In honor of Barack Obama's victory in Iowa, a photo from my last trip to Japan. Did you know that "Obama (小浜市, Obama-shi) is a city located in Wakasa Area of Fukui Prefecture," on the main island of Honshu, Japan?

I was going to make a joke about "O'bama" being a good Irish name - well, the Universe beat me to it. Seems his great-great-great-great grandfather was "Joseph Kearney, a well-to-do shoemaker from Moneygall, County Offaly, Ireland".

I am reminded of Bill Murry's speach from Stripes:

East of Kyoto, on the shinkansen, against the dark clouds just for a minute the ghost of a segment of rainbow, gone by the time I grab my Z to write this down.

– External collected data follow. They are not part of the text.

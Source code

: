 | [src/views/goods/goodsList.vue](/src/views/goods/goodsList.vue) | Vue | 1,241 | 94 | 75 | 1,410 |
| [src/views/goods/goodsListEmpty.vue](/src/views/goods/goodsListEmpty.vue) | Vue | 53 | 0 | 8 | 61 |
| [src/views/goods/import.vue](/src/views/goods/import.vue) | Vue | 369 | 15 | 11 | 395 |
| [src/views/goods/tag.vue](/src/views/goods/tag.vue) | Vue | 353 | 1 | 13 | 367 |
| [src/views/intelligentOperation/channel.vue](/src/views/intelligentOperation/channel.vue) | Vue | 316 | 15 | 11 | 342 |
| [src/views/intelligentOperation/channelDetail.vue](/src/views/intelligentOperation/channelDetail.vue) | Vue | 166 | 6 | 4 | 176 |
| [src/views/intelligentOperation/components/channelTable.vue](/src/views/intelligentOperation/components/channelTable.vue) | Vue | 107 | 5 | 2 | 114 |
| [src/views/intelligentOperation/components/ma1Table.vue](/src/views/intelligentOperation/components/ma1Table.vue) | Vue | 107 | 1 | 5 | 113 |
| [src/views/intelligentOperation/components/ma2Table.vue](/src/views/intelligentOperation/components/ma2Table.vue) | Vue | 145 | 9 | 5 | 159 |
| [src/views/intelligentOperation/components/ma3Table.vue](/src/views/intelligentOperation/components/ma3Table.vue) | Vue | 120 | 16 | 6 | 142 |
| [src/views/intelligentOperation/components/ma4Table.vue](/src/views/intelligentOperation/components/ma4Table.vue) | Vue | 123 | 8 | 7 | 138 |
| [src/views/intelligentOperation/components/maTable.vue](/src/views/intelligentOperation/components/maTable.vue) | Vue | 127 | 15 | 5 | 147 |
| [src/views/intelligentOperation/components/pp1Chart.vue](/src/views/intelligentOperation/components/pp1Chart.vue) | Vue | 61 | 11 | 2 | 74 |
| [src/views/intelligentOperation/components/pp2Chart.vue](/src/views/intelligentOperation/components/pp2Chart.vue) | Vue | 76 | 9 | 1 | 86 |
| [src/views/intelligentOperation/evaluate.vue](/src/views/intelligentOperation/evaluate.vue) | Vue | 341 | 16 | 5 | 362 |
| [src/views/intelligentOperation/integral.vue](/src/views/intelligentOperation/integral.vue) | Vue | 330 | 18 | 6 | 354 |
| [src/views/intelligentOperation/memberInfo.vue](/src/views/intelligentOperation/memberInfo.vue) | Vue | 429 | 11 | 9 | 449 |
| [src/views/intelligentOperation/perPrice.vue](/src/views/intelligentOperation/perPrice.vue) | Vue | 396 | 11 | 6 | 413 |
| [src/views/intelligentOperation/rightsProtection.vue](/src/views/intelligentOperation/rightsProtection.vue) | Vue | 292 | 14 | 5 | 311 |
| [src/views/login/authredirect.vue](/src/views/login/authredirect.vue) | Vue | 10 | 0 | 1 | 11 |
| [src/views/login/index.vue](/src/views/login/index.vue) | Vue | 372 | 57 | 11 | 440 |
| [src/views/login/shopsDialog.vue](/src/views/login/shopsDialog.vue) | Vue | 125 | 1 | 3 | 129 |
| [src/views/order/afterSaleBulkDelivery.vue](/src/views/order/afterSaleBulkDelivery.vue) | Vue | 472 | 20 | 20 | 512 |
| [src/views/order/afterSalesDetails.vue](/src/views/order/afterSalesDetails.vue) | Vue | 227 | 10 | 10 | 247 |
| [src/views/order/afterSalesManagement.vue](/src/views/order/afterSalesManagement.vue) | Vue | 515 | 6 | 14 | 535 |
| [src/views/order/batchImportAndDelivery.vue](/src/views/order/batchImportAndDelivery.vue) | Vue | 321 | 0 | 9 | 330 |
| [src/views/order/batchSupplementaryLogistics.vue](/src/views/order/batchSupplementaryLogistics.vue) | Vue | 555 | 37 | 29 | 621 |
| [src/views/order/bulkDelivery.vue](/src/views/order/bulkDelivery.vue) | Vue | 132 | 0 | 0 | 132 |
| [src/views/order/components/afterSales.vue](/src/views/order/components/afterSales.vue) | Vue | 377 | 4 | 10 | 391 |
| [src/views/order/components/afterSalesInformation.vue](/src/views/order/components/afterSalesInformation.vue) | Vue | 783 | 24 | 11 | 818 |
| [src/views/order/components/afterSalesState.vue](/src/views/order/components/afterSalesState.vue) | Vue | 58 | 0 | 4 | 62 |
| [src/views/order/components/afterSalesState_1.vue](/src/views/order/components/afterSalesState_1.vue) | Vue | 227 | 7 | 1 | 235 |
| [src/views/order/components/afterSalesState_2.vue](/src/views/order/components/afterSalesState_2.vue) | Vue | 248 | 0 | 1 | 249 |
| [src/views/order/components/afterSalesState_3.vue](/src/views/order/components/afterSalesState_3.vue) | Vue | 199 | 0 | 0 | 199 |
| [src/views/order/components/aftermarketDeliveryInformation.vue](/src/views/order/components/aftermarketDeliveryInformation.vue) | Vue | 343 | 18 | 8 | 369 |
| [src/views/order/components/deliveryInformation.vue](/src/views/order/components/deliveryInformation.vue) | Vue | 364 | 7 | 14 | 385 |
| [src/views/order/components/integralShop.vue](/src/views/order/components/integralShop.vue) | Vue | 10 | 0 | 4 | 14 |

On the slow train to Narita (having missed that the express is reservation-only). Across from me a while back, guy with a Japanese bow, wrapped in cloth, quiver with tasseled ropes, older guy maybe 60ish, reading a thin book whose title began with the kanji for "bow" and "way" (tao). Next to him, one of the most cretinous-looking men I've seen in japan, unshaven, a dirty look about him, sucking his teeth, shabby shoes with no socks, arms crossed, disdainful of all around him. The archer carefully maneuvering his bow through the subway-hanger-straps (this is subway-style car, not like the one I rode in from the airport - called a "rapid" but seems to run as a local, wakarimasen?) This movie presented for my entertainment by It. Yes, It - bringing you the Universe for thirteen billion years, just like this.


On the plane. In airport shops, found little scroll-print of "thunder and wind" gods - Fujin - bought for Kyoshi Kate, one for me.

Yesterday. headed out to Kyoto. Had wanted to see a ceremony at Horin-ji, where they brinig old sewing needles and stick them in the "devil's tongue" (and I learned last night at dinner that "devil's tongue" is a dish made with a potato-like vegetable - the same? Don't know.) Looked on the map - ah, Horin-ji is Daruma-dera, previously visited. Great. So I head out there.